Listed entries:
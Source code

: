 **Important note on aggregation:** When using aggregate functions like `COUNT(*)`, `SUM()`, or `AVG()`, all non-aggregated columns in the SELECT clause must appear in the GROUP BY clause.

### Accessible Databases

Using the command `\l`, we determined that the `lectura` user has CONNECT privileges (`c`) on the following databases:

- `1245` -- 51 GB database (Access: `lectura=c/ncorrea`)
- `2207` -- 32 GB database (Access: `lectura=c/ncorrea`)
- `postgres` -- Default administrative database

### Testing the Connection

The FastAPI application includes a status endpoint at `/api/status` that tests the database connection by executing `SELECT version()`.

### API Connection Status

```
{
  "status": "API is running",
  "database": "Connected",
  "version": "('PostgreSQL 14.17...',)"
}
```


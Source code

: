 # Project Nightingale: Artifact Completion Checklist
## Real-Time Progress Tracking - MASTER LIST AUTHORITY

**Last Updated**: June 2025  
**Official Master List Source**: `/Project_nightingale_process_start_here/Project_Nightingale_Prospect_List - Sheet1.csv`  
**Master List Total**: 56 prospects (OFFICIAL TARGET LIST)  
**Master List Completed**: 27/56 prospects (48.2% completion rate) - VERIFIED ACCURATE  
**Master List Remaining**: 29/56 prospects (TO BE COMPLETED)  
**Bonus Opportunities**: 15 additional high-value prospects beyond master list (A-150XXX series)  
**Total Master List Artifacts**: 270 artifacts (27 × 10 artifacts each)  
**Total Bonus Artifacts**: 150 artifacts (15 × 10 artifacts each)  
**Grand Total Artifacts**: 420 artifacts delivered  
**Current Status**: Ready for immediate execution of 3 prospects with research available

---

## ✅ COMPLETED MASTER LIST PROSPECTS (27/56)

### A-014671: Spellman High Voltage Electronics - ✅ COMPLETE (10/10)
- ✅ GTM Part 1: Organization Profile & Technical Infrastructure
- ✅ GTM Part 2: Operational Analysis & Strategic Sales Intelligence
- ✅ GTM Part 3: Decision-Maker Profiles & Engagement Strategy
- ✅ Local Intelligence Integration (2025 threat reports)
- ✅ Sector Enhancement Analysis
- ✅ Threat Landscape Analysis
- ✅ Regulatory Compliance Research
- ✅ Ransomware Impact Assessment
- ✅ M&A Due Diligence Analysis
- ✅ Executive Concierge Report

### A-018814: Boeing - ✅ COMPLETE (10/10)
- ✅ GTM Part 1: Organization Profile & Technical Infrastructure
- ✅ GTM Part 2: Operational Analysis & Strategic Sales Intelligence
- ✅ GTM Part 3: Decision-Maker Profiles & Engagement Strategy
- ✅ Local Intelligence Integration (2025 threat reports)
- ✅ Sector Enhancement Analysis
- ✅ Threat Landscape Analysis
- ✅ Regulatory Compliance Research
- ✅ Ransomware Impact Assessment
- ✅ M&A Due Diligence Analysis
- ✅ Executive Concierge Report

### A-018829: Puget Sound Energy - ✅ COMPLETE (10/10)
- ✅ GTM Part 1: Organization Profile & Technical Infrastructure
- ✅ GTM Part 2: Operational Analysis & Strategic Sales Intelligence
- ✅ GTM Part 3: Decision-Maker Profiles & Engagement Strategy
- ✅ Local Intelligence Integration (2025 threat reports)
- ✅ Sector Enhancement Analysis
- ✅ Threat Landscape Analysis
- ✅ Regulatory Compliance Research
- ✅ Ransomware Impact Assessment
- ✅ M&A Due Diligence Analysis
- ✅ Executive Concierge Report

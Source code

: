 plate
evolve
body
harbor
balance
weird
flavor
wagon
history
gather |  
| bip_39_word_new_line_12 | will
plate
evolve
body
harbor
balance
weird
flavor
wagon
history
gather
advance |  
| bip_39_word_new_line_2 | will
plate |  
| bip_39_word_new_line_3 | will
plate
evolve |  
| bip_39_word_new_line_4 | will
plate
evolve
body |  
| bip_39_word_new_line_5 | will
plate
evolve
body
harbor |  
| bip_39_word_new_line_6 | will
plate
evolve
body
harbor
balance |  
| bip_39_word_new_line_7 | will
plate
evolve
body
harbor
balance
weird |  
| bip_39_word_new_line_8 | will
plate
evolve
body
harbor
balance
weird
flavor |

Problem details: Write out each line above containing "that".

Answer for the task:
Using the command `\l`, we determined that the `lectura` user has CONNECT privileges (`c`) on the following databases:
The FastAPI application includes a status endpoint at `/api/status` that tests the database connection by executing `SELECT version()`.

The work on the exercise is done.